Politicians from around Milton Keynes have paid tribute to former Prime Minister Margaret Thatcher, who died on Monday.
Baroness Thatcher was leader of the country between 1979 and 1990, but her politics split opinion like no other.
In 1979, she opened the shopping centre in Central Milton Keynes and also went against the Conservative party line and chose to fight to save the Open University.
Leader of Milton Keynes Council, Andrew Geary, said: “She split opinion, and she might not have been liked, but she was certainly respected.
“She inherited a real dogs dinner, but managed to turn the country around into one of the biggest economic powerhouses in the world.
“She broke the Trade Union’s power, and boldly took on the Falklands issue.
“There will be a time when everyone is grateful that Baroness Thatcher was Prime Minister of this country.”
Mark Lancaster, MP for Milton Keynes North, said: “Margaret Thatcher was stubborn, courageous, thoughtful and diligent. She did things because they were right, not popular and was a true conviction politician.
“We are in her debt and regardless of your political affiliation her death marks a great loss for British politics.”
And MP for Milton Keynes South, Iain Stewart, added: “I am deeply saddened by the death of Lady Thatcher. It is hard to believe that the lady who was Prime Minister for much of my childhood is no longer with us. She will always be remembered as one of the greatest of Britons.
“She was a great friend of Milton Keynes, visiting on a number of occasions. She formally opened thecentre:mk shortly after becoming Prime Minister in 1979, returning to celebrate its 21st birthday.
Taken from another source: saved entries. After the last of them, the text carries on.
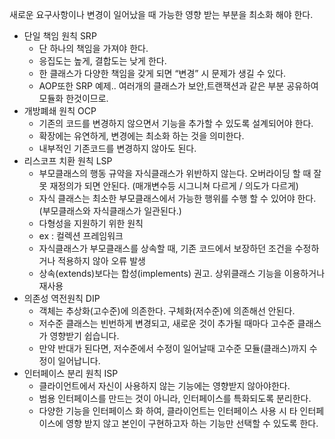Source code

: 새로운 요구사항이나 변경이 일어났을 때 가능한 영향 받는 부분을 최소화 해야 한다.

- 단일 책임 원칙 SRP
  - 단 하나의 책임을 가져야 한다.
  - 응집도는 높게, 결합도는 낮게 한다.
  - 한 클래스가 다양한 책임을 갖게 되면 “변경” 시 문제가 생길 수 있다.
  - AOP또한 SRP 예제.. 여러개의 클래스가 보안,트랜잭션과 같은 부분 공유하여 모듈화 한것이므로.
- 개방폐쇄 원칙 OCP
  - 기존의 코드를 변경하지 않으면서 기능을 추가할 수 있도록 설계되어야 한다.
  - 확장에는 유연하게, 변경에는 최소화 하는 것을 의미한다.
  - 내부적인 기존코드를 변경하지 않아도 된다.
- 리스코프 치환 원칙 LSP
  - 부모클래스의 행동 규약을 자식클래스가 위반하지 않는다. 오버라이딩 할 때 잘못 재정의가 되면 안된다. (매개변수등 시그니쳐 다르게 / 의도가 다르게)
  - 자식 클래스는 최소한 부모클래스에서 가능한 행위를 수행 할 수 있어야 한다. (부모클래스와 자식클래스가 일관된다.)
  - 다형성을 지원하기 위한 원칙
  - ex : 컬렉션 프레임워크
  - 자식클래스가 부모클래스를 상속할 때, 기존 코드에서 보장하던 조건을 수정하거나 적용하지 않아 오류 발생
  - 상속(extends)보다는 합성(implements) 권고. 상위클래스 기능을 이용하거나 재사용
- 의존성 역전원칙 DIP
  - 객체는 추상화(고수준)에 의존한다. 구체화(저수준)에 의존해선 안된다.
  - 저수준 클래스는 빈번하게 변경되고, 새로운 것이 추가될 때마다 고수준 클래스가 영향받기 쉽습니다.
  - 만약 반대가 된다면, 저수준에서 수정이 일어날때 고수준 모듈(클래스)까지 수정이 일어납니다.
- 인터페이스 분리 원칙 ISP
  - 클라이언트에서 자신이 사용하지 않는 기능에는 영향받지 않아야한다.
  - 범용 인터페이스를 만드는 것이 아니라, 인터페이스를 특화되도록 분리한다.
  - 다양한 기능을 인터페이스 화 하여, 클라이언트는 인터페이스 사용 시 타 인터페이스에 영향 받지 않고 본인이 구현하고자 하는 기능만 선택할 수 있도록 한다.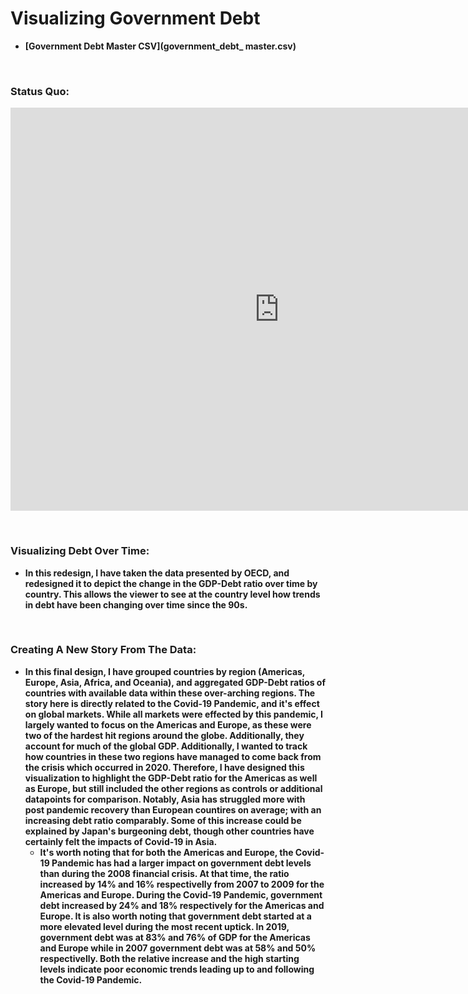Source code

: # <strong>Visualizing Government Debt<strong>
  
- [Government Debt Master CSV](government_debt_ master.csv)

&nbsp;&nbsp;&nbsp;&nbsp;&nbsp;&nbsp;
  
### Status Quo:
  
  <iframe src="https://data.oecd.org/chart/6S0A" width="860" height="645" style="border: 0" mozallowfullscreen="true" webkitallowfullscreen="true" allowfullscreen="true"><a href="https://data.oecd.org/chart/6S0A" target="_blank">OECD Chart: General government debt, Total, % of GDP, Annual, 2017</a></iframe>
  
&nbsp;&nbsp;&nbsp;&nbsp;&nbsp;&nbsp;

### Visualizing Debt Over Time:
  - In this redesign, I have taken the data presented by OECD, and redesigned it to depict the change in the GDP-Debt ratio over time by country. This allows the viewer to see at the country level how trends in debt have been changing over time since the 90s.
  
  
  <div class="flourish-embed flourish-chart" data-src="visualisation/11691730"><script src="https://public.flourish.studio/resources/embed.js"></script></div>
  
&nbsp;&nbsp;&nbsp;&nbsp;&nbsp;&nbsp;

### Creating A New Story From The Data:
  - In this final design, I have grouped countries by region (Americas, Europe, Asia, Africa, and Oceania), and aggregated GDP-Debt ratios of countries with available data within these over-arching regions. The story here is directly related to the Covid-19 Pandemic, and it's effect on global markets. While all markets were effected by this pandemic, I largely wanted to focus on the Americas and Europe, as these were two of the hardest hit regions around the globe. Additionally, they account for much of the global GDP. Additionally, I wanted to track how countries in these two regions have managed to come back from the crisis which occurred in 2020. Therefore, I have designed this visualization to highlight the GDP-Debt ratio for the Americas as well as Europe, but still included the other regions as controls or additional datapoints for comparison. Notably, Asia has struggled more with post pandemic recovery than European countires on average; with an increasing debt ratio comparably. Some of this increase could be explained by Japan's burgeoning debt, though other countries have certainly felt the impacts of Covid-19 in Asia.
    - It's worth noting that for both the Americas and Europe, the Covid-19 Pandemic has had a larger impact on government debt levels than during the 2008 financial crisis. At that time, the ratio increased by 14% and 16% respectivelly from 2007 to 2009 for the Americas and Europe. During the Covid-19 Pandemic, government debt increased by 24% and 18% respectively for the Americas and Europe. It is also worth noting that government debt started at a more elevated level during the most recent uptick. In 2019, government debt was at 83% and 76% of GDP for the Americas and Europe while in 2007 government debt was at 58% and 50% respectivelly. Both the relative increase and the high starting levels indicate poor economic trends leading up to and following the Covid-19 Pandemic.
  
  <div class="flourish-embed flourish-chart" data-src="visualisation/11692050"><script src="https://public.flourish.studio/resources/embed.js"></script></div>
Her autobiography, The Downing Street Years, contains a photograph of her meeting the Milton Keynes residents who were among the first to buy their council house.
“I had the great honour and privilege of meeting her a number of times. She came to campaign with me when I first stood for Parliament in Milton Keynes and, shortly before I was elected in 2010 on my third attempt, I met her with fellow Parliamentary candidates and she instructed me to get on and finish the job! I was happy to oblige.
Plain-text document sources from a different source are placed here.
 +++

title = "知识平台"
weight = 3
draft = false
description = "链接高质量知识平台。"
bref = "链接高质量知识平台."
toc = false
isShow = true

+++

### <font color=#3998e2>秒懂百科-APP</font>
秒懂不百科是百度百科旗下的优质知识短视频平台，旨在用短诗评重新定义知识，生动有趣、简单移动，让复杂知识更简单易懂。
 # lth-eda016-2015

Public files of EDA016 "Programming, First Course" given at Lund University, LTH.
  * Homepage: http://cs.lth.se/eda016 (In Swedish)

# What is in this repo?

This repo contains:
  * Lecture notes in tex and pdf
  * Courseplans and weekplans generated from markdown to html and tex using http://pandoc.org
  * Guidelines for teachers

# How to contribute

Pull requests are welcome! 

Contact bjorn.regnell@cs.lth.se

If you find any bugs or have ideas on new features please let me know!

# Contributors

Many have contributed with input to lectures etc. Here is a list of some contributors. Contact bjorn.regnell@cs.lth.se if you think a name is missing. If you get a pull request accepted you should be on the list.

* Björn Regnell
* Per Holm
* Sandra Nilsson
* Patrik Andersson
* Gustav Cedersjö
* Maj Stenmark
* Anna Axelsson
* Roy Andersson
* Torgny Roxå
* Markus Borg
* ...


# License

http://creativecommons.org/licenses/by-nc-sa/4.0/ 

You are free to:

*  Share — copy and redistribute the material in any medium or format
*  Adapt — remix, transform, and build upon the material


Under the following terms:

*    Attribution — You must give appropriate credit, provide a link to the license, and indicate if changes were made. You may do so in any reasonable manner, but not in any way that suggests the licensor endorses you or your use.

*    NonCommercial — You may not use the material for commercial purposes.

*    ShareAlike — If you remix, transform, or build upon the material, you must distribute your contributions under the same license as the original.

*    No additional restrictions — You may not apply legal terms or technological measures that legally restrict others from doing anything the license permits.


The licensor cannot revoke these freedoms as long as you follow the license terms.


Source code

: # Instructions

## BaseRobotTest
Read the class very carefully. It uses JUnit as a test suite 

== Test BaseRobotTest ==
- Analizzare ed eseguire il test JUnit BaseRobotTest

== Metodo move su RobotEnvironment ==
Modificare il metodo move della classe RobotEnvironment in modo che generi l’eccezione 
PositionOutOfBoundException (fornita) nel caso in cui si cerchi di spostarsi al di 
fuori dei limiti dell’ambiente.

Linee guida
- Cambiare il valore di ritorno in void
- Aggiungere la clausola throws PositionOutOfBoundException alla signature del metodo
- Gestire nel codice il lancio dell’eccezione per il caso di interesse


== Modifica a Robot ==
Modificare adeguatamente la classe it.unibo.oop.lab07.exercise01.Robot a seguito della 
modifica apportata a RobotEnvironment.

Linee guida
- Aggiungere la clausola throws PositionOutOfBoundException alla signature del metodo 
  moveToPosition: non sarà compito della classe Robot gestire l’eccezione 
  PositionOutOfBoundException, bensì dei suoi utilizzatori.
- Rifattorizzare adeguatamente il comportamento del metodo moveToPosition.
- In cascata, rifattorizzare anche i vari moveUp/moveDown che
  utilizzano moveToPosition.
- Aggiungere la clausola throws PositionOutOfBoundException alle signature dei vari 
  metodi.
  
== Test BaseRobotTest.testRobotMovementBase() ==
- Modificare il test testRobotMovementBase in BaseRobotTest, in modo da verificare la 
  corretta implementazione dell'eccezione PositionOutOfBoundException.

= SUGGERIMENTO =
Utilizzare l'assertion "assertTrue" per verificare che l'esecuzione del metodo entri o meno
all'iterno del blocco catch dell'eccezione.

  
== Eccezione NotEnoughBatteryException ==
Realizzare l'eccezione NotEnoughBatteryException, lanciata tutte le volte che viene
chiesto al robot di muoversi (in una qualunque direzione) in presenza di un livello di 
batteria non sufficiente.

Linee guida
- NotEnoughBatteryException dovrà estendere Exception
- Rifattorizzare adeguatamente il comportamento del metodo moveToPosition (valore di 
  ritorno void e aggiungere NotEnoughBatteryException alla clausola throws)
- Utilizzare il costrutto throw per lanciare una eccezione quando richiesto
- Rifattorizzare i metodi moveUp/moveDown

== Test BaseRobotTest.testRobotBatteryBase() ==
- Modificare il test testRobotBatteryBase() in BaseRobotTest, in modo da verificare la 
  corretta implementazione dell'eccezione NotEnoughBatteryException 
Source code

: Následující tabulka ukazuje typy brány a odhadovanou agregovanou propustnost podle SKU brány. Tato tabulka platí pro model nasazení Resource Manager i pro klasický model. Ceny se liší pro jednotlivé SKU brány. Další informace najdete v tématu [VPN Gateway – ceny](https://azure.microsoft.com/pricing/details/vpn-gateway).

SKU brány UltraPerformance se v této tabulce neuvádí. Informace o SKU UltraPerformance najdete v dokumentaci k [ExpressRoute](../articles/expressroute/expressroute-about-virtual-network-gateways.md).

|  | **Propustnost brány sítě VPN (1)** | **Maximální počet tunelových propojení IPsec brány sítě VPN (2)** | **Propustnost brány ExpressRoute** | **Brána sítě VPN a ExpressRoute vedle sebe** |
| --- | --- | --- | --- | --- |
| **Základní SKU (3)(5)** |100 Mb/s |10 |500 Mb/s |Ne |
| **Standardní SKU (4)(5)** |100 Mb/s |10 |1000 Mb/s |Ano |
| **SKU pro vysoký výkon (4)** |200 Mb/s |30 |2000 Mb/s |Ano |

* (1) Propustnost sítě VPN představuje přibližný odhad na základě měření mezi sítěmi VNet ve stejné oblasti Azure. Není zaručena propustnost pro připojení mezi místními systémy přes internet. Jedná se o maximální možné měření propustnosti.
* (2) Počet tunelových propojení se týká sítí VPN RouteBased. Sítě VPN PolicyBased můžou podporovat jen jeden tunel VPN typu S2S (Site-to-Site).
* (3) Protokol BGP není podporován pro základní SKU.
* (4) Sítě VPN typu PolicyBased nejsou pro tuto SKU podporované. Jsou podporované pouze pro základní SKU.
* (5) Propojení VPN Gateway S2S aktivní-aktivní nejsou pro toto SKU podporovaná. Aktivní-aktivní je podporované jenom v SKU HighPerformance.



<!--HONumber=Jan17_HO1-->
“Growing up in a very socialist part of Scotland, it might seem odd that she was an inspirational political figure for me. However, her core belief that to succeed in life you need to roll up your sleeves and get stuck in, is one that has always chimed with me and will stay with me.
“She will be missed but her great legacy will endure. Rest in peace Lady Thatcher.”
Councillor Lee Barney said: “Now that Lady Thatcher has passed away, people will undoubtedly remember both her successes and failures.
“Indeed, I will not be surprised if they are vivacious in their assessment of her achievements.
“However, I for one, thank Lady Thatcher for the great strides she took in balancing out the gender divide through her great example and trade mark self determination.”
Councillor Paul Williams said: “Have just heard Margaret Thatcher has died. Though I disagree with her politics, have to admire her as Britain’s first female PM.”
Councillor Ric Brackenbury said: “My first news memory was Thatcher leaving Downing Street. Dad had to explain what was happening as this eight year old didn’t quite get it. RIP.”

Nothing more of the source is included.